Was ich jedoch in unserer Gesellschaft beobachte, ist, dass das Bild von männlich oder weiblich stark verzerrt wurde. Insbesondere das gängige Bild von männlich und weiblich sieht man in der Werbung sehr stark ausgeprägt. Dementsprechend meinen Jungs oder Männer, sie müssten beispielsweise besonders stark, aktiv, unverletzlich, kompetent, usw. sein. Das Frauenbild hat sich in den letzten Jahren stark verändert. Die ältere Generation von Frauen schien dem Ideal nachzueifern, besonders gutmütig, dienend, brav, angepasst, und teilweise gar unterwürfig sein. Heute sind viel mehr Frauen bestrebt, sich den Männern gleichstellen zu wollen. Sie versuchen, die männlichen Qualitäten ebenso wie die Männer zu verkörpern. Aus meiner Sicht ist dies eine krasse Maskulinisierung beider Geschlechter. Auf der Strecke bleiben dann leider die weiblichen Qualitäten, die die Menschen zur Heilung mehr als je benötigen würden.
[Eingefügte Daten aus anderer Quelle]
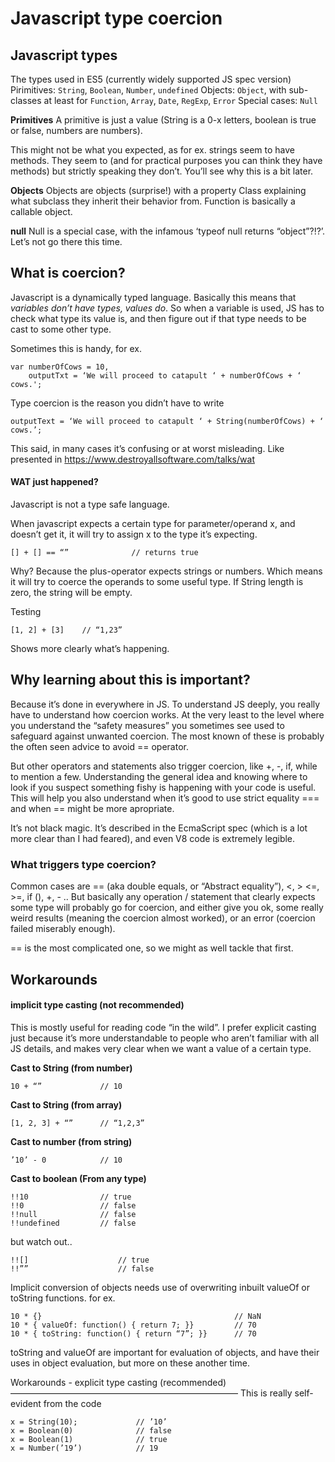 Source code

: Javascript type coercion
===================

## Javascript types

The types used in ES5 (currently widely supported JS spec version)
Pirimitives:  `String`, `Boolean`, `Number`, `undefined`
Objects: `Object`, with sub-classes at least for `Function`, `Array`, `Date`, `RegExp`, `Error`
Special cases: `Null`

**Primitives**
A primitive is just a value (String is a 0-x letters, boolean is true or false, numbers are numbers).

This might not be what you expected, as for ex. strings seem to have methods. They seem to (and for practical purposes you can think they have methods) but strictly speaking they don’t. You’ll see why this is a bit later.

**Objects**
Objects are objects (surprise!) with a property Class explaining what subclass they inherit their behavior from. Function is basically a callable object.

**null**
Null is a special case, with the infamous ‘typeof null returns “object”?!?’. Let’s not go there this time.

## What is coercion?

Javascript is a dynamically typed language. Basically this means that *variables don’t have types, values do*. So when a variable is used, JS has to check what type its value is, and then figure out if that type needs to be cast to some other type.

Sometimes this is handy, for ex.

    var numberOfCows = 10,
        outputTxt = ‘We will proceed to catapult ‘ + numberOfCows + ‘ cows.';

Type coercion is the reason you didn’t have to write

    outputText = ‘We will proceed to catapult ‘ + String(numberOfCows) + ‘ cows.’;

This said, in many cases it’s confusing or at worst misleading. Like presented in https://www.destroyallsoftware.com/talks/wat

#### WAT just happened?


Javascript is not a type safe language.

When javascript expects a certain type for parameter/operand x, and doesn’t get it, it will try to assign x to the type it’s expecting.

    [] + [] == “”              // returns true

Why? Because the plus-operator expects strings or numbers. Which means it will try to coerce the operands to some useful type. If String length is zero, the string will be empty.

Testing

    [1, 2] + [3]    // “1,23”

Shows more clearly what’s happening.

## Why learning about this is important?
Because it’s done in everywhere in JS. To understand JS deeply, you really have to understand how coercion works. At the very least to the level where you understand the “safety measures” you sometimes see used to safeguard against unwanted coercion. The most known of these is probably the often seen advice to avoid == operator.

But other operators and statements also trigger coercion, like +, -, if, while to mention a few. Understanding the general idea and knowing where to look if you suspect something fishy is happening with your code is useful. This will help you also understand when it’s good to use strict equality === and when == might be more apropriate.

It’s not black magic. It’s described in the EcmaScript spec (which is a lot more clear than I had feared), and even V8 code is extremely legible.

### What triggers type coercion?
Common cases are == (aka double equals, or “Abstract equality”), <, > <=, >=, if (), +, - .. But basically any operation / statement that clearly expects some type will probably go for coercion, and either give you ok, some really weird results (meaning the coercion almost worked), or an error (coercion failed miserably enough).

== is the most complicated one, so we might as well tackle that first.


## Workarounds
#### implicit type casting (not recommended)

This is mostly useful for reading code “in the wild”. I prefer explicit casting just because it’s more understandable to people who aren’t familiar with all JS details, and makes very clear when we want a value of a certain type.

**Cast to String (from number)**

    10 + “”             // 10

**Cast to String (from array)**

    [1, 2, 3] + “”      // “1,2,3”

**Cast to number (from string)**

    ’10’ - 0            // 10

**Cast to boolean (From any type)**

    !!10                // true
    !!0                 // false
    !!null              // false
    !!undefined         // false

but watch out..

    !![]                    // true
    !!””                    // false

Implicit conversion of objects needs use of overwriting inbuilt valueOf or toString functions.
for ex.

    10 * {}                                           // NaN
    10 * { valueOf: function() { return 7; }}         // 70
    10 * { toString: function() { return “7”; }}      // 70

toString and valueOf are important for evaluation of objects, and have their uses in object evaluation, but more on these another time.

Workarounds - explicit type casting (recommended)
——————————————————————————
This is really self-evident from the code

    x = String(10);             // ’10’
    x = Boolean(0)              // false
    x = Boolean(1)              // true
    x = Number(’19’)            // 19







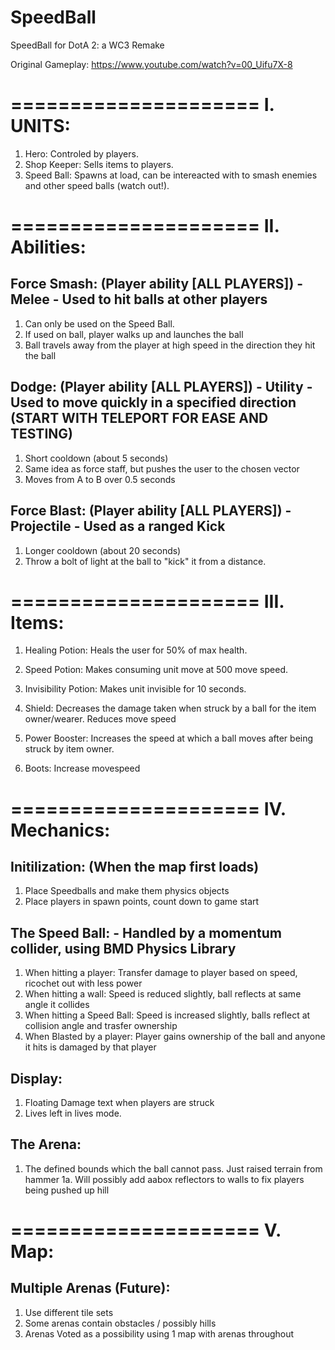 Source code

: # SpeedBall
SpeedBall for DotA 2: a WC3 Remake

Original Gameplay: https://www.youtube.com/watch?v=00_Uifu7X-8

=====================
I. UNITS:
=====================

1. Hero: Controled by players.
2. Shop Keeper: Sells items to players.
3. Speed Ball: Spawns at load, can be intereacted with to smash enemies and other speed balls (watch out!).

=====================
II. Abilities:
=====================

Force Smash: (Player ability [ALL PLAYERS]) - Melee - Used to hit balls at other players
----
1. Can only be used on the Speed Ball.
2. If used on ball, player walks up and launches the ball
3. Ball travels away from the player at high speed in the direction they hit the ball

Dodge: (Player ability [ALL PLAYERS]) - Utility - Used to move quickly in a specified direction (START WITH TELEPORT FOR EASE AND TESTING)
----
1. Short cooldown (about 5 seconds)
2. Same idea as force staff, but pushes the user to the chosen vector
3. Moves from A to B over 0.5 seconds

Force Blast: (Player ability [ALL PLAYERS]) - Projectile - Used as a ranged Kick
----
1. Longer cooldown (about 20 seconds)
2. Throw a bolt of light at the ball to "kick" it from a distance.

=====================
III. Items:
=====================

1. Healing Potion: Heals the user for 50% of max health.

2. Speed Potion: Makes consuming unit move at 500 move speed.

3. Invisibility Potion: Makes unit invisible for 10 seconds.

4. Shield: Decreases the damage taken when struck by a ball for the item owner/wearer. Reduces move speed

5. Power Booster: Increases the speed at which a ball moves after being struck by item owner.

6. Boots: Increase movespeed

=====================
IV. Mechanics:
=====================

Initilization: (When the map first loads)
----
1. Place Speedballs and make them physics objects
2. Place players in spawn points, count down to game start

The Speed Ball: - Handled by a momentum collider, using BMD Physics Library
----
1. When hitting a player: Transfer damage to player based on speed, ricochet out with less power
2. When hitting a wall: Speed is reduced slightly, ball reflects at same angle it collides
3. When hitting a Speed Ball: Speed is increased slightly, balls reflect at collision angle and trasfer ownership
4. When Blasted by a player: Player gains ownership of the ball and anyone it hits is damaged by that player

Display:
----
1. Floating Damage text when players are struck
2. Lives left in lives mode.

The Arena:
----
1. The defined bounds which the ball cannot pass. Just raised terrain from hammer
	1a. Will possibly add aabox reflectors to walls to fix players being pushed up hill


=====================
V. Map:
=====================

Multiple Arenas (Future):
----
1. Use different tile sets
2. Some arenas contain obstacles / possibly hills
3. Arenas Voted as a possibility using 1 map with arenas throughout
Doch was sind eigentlich männliche und weibliche Qualitäten? Für mich sind zum Beispiel typische männliche Qualitäten (Anmerkung: ohne Wertung oder Zuordnung zu den Geschlechtern und nicht vollständig):

Zielstrebigkeit, Lösungsorientiertheit, Umsetzungswille, logisches Denken, Entschlossenheit, festhalten, konzentrieren, Dominanz.

Die weiblichen Gegenpole dieser Eigenschaften wären dann in etwa:

Beobachten, fühlen, wahrnehmen, zuhören, annehmen, loslassen, öffnen, Hingabe.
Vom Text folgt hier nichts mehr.